Some National Human Rights Institutions (NHRIs) which are government’s are also at risk in Asia.  While most of them serve at the pleasure of their governments, those that subscribe to the “Paris Principles” are facing threat of their independence from the very governments that create them.   This is so jeopardizing their effectiveness and independent role as vanguards in promoting and protecting human rights and as HRDs themselves.  A case in point is the National Human Rights Commission of Korea (NHRCK), recognized for its independence and effectiveness among NHRIs in Asia and the world.  After the failed government’s attempt to place it under the direct supervision of the Office of the President in 2008, the Ministry of Public Administration and Security (MOPAS) has reduced the personnel and operations of the commission from 208 to 146 (Gil & Germanos, 2009).  Malaysia’s SUHAKAM is under the Prime Minister’s Office.  While many Asian countries are still adamant on establishing one and, those that have, are mostly devoid of transparent guidelines in the selection process of commissioners.

Philippine Reality:

For the period of January to December 2010 in the Philippines alone, the Task Force Detainees of the Philippines (TFDP) has documented 80 cases of politically motivated arrest and detention involving 142 victims; 35 cases of torture involving 57 victims; 19 cases of harassment involving 8,167 victims; 9 cases of extra-judicial killing victimizing 11 persons; 3 cases of enforced disappearance involving 5 victims; and, 6 cases of illegal demolition dislocating 7,304 families all over the Philippines.  In the latest US Department of Labor Report, the Philippines is one of the countries with “worst forms of child labor” ranging from trafficking and ending up in forced domestic service and commercial sex exploitation to child soldiering (US Dept. of Labor, 2010).

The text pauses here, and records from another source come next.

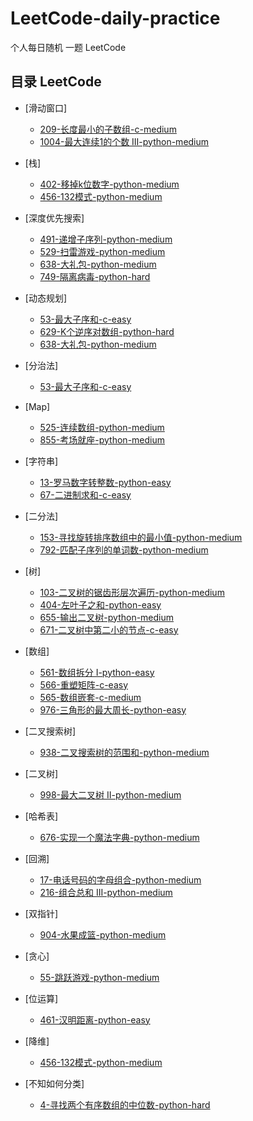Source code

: # LeetCode-daily-practice
个人每日随机 一题 LeetCode


## 目录 LeetCode
- [滑动窗口]
	- [209-长度最小的子数组-c-medium](https://github.com/eastCityZheng/LeetCode-daily-practice/blob/master/LeetCode%20%E7%BB%83%E4%B9%A0%E9%A2%98%E5%86%8C/NO209.md)
	- [1004-最大连续1的个数 III-python-medium](https://github.com/eastCityZheng/LeetCode-daily-practice/blob/master/LeetCode%20%E7%BB%83%E4%B9%A0%E9%A2%98%E5%86%8C/NO1004.md)
- [栈]
	- [402-移掉k位数字-python-medium](https://github.com/eastCityZheng/LeetCode-daily-practice/blob/master/LeetCode%20%E7%BB%83%E4%B9%A0%E9%A2%98%E5%86%8C/NO402.md)
	- [456-132模式-python-medium](https://github.com/eastCityZheng/LeetCode-daily-practice/blob/master/LeetCode%20%E7%BB%83%E4%B9%A0%E9%A2%98%E5%86%8C/NO456.md)
- [深度优先搜索]
	- [491-递增子序列-python-medium](https://github.com/eastCityZheng/LeetCode-daily-practice/blob/master/LeetCode%20%E7%BB%83%E4%B9%A0%E9%A2%98%E5%86%8C/NO491.md)
	- [529-扫雷游戏-python-medium](https://github.com/eastCityZheng/LeetCode-daily-practice/blob/master/LeetCode%20%E7%BB%83%E4%B9%A0%E9%A2%98%E5%86%8C/NO529.md)
	- [638-大礼包-python-medium](https://github.com/eastCityZheng/LeetCode-daily-practice/blob/master/LeetCode%20%E7%BB%83%E4%B9%A0%E9%A2%98%E5%86%8C/NO638.md)
	- [749-隔离病毒-python-hard](https://github.com/eastCityZheng/LeetCode-daily-practice/blob/master/LeetCode%20%E7%BB%83%E4%B9%A0%E9%A2%98%E5%86%8C/NO749.md)
- [动态规划]
	- [53-最大子序和-c-easy](https://github.com/eastCityZheng/LeetCode-daily-practice/blob/master/LeetCode%20%E7%BB%83%E4%B9%A0%E9%A2%98%E5%86%8C/NO53.md)
	- [629-K个逆序对数组-python-hard](https://github.com/eastCityZheng/LeetCode-daily-practice/blob/master/LeetCode%20%E7%BB%83%E4%B9%A0%E9%A2%98%E5%86%8C/NO629.md)
	- [638-大礼包-python-medium](https://github.com/eastCityZheng/LeetCode-daily-practice/blob/master/LeetCode%20%E7%BB%83%E4%B9%A0%E9%A2%98%E5%86%8C/NO638.md)
- [分治法]
	- [53-最大子序和-c-easy](https://github.com/eastCityZheng/LeetCode-daily-practice/blob/master/LeetCode%20%E7%BB%83%E4%B9%A0%E9%A2%98%E5%86%8C/NO53_2.md)
- [Map]
	- [525-连续数组-python-medium](https://github.com/eastCityZheng/LeetCode-daily-practice/blob/master/LeetCode%20%E7%BB%83%E4%B9%A0%E9%A2%98%E5%86%8C/NO525.md)
	- [855-考场就座-python-medium](https://github.com/eastCityZheng/LeetCode-daily-practice/blob/master/LeetCode%20%E7%BB%83%E4%B9%A0%E9%A2%98%E5%86%8C/NO855.md)
- [字符串]
	- [13-罗马数字转整数-python-easy](https://github.com/eastCityZheng/LeetCode-daily-practice/blob/master/LeetCode%20%E7%BB%83%E4%B9%A0%E9%A2%98%E5%86%8C/NO13.md)
	- [67-二进制求和-c-easy](https://github.com/eastCityZheng/LeetCode-daily-practice/blob/master/LeetCode%20%E7%BB%83%E4%B9%A0%E9%A2%98%E5%86%8C/NO67.md)
- [二分法]
	- [153-寻找旋转排序数组中的最小值-python-medium](https://github.com/eastCityZheng/LeetCode-daily-practice/blob/master/LeetCode%20%E7%BB%83%E4%B9%A0%E9%A2%98%E5%86%8C/NO153.md)
	- [792-匹配子序列的单词数-python-medium](https://github.com/eastCityZheng/LeetCode-daily-practice/blob/master/LeetCode%20%E7%BB%83%E4%B9%A0%E9%A2%98%E5%86%8C/NO792.md)
- [树]
	- [103-二叉树的锯齿形层次遍历-python-medium](https://github.com/eastCityZheng/LeetCode-daily-practice/blob/master/LeetCode%20%E7%BB%83%E4%B9%A0%E9%A2%98%E5%86%8C/NO103.md)
	- [404-左叶子之和-python-easy](https://github.com/eastCityZheng/LeetCode-daily-practice/blob/master/LeetCode%20%E7%BB%83%E4%B9%A0%E9%A2%98%E5%86%8C/NO404.md)
	- [655-输出二叉树-python-medium](https://github.com/eastCityZheng/LeetCode-daily-practice/blob/master/LeetCode%20%E7%BB%83%E4%B9%A0%E9%A2%98%E5%86%8C/NO655.md)
	- [671-二叉树中第二小的节点-c-easy](https://github.com/eastCityZheng/LeetCode-daily-practice/blob/master/LeetCode%20%E7%BB%83%E4%B9%A0%E9%A2%98%E5%86%8C/NO671.md)
	
- [数组]
	- [561-数组拆分 I-python-easy](https://github.com/eastCityZheng/LeetCode-daily-practice/blob/master/LeetCode%20%E7%BB%83%E4%B9%A0%E9%A2%98%E5%86%8C/NO561.md)
	- [566-重塑矩阵-c-easy](https://github.com/eastCityZheng/LeetCode-daily-practice/blob/master/LeetCode%20%E7%BB%83%E4%B9%A0%E9%A2%98%E5%86%8C/NO566.md)
	- [565-数组嵌套-c-medium](https://github.com/eastCityZheng/LeetCode-daily-practice/blob/master/LeetCode%20%E7%BB%83%E4%B9%A0%E9%A2%98%E5%86%8C/NO565.md)
	- [976-三角形的最大周长-python-easy](https://github.com/eastCityZheng/LeetCode-daily-practice/blob/master/LeetCode%20%E7%BB%83%E4%B9%A0%E9%A2%98%E5%86%8C/NO976.md)
- [二叉搜索树]
	- [938-二叉搜索树的范围和-python-medium](https://github.com/eastCityZheng/LeetCode-daily-practice/blob/master/LeetCode%20%E7%BB%83%E4%B9%A0%E9%A2%98%E5%86%8C/NO938.md)
- [二叉树]
	- [998-最大二叉树 II-python-medium](https://github.com/eastCityZheng/LeetCode-daily-practice/blob/master/LeetCode%20%E7%BB%83%E4%B9%A0%E9%A2%98%E5%86%8C/NO998.md)
- [哈希表]
	- [676-实现一个魔法字典-python-medium](https://github.com/eastCityZheng/LeetCode-daily-practice/blob/master/LeetCode%20%E7%BB%83%E4%B9%A0%E9%A2%98%E5%86%8C/NO676.md)
- [回溯]
	- [17-电话号码的字母组合-python-medium](https://github.com/eastCityZheng/LeetCode-daily-practice/blob/master/LeetCode%20%E7%BB%83%E4%B9%A0%E9%A2%98%E5%86%8C/NO17.md)
	- [216-组合总和 III-python-medium](https://github.com/eastCityZheng/LeetCode-daily-practice/blob/master/LeetCode%20%E7%BB%83%E4%B9%A0%E9%A2%98%E5%86%8C/NO216.md)
- [双指针]
	- [904-水果成篮-python-medium](https://github.com/eastCityZheng/LeetCode-daily-practice/blob/master/LeetCode%20%E7%BB%83%E4%B9%A0%E9%A2%98%E5%86%8C/NO904.md)
- [贪心]
	- [55-跳跃游戏-python-medium](https://github.com/eastCityZheng/LeetCode-daily-practice/blob/master/LeetCode%20%E7%BB%83%E4%B9%A0%E9%A2%98%E5%86%8C/NO55.md)
- [位运算]
	- [461-汉明距离-python-easy](https://github.com/eastCityZheng/LeetCode-daily-practice/blob/master/LeetCode%20%E7%BB%83%E4%B9%A0%E9%A2%98%E5%86%8C/NO641.md)
- [降维]
	- [456-132模式-python-medium](https://github.com/eastCityZheng/LeetCode-daily-practice/blob/master/LeetCode%20%E7%BB%83%E4%B9%A0%E9%A2%98%E5%86%8C/NO456_2.md)
- [不知如何分类]
	- [4-寻找两个有序数组的中位数-python-hard](https://github.com/eastCityZheng/LeetCode-daily-practice/blob/master/LeetCode%20%E7%BB%83%E4%B9%A0%E9%A2%98%E5%86%8C/NO4.md)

All these trends have been validated and persisted in the 4th Regional Human Rights Defenders Forum in Manila last December 2010: human rights violations continue to rise and human rights defenders are all the more at risk in the conduct of their work.

Focal Perspective:

Human rights defenders are those who document and expose human rights violations; those that seek for remedies for victims; those that hold perpetrators and governments accountable.  They are those who help in combating abuses; arresting further violations through education, policy recommendations, service provision, information and campaigns.  They can be anyone working to promote and protect human rights, including lawyers, victims and their relatives, teachers, trade unionists, journalists, members of peoples’ organizations, women, farmers and other human rights activists (Protecting Human Rights Defenders, n. d.).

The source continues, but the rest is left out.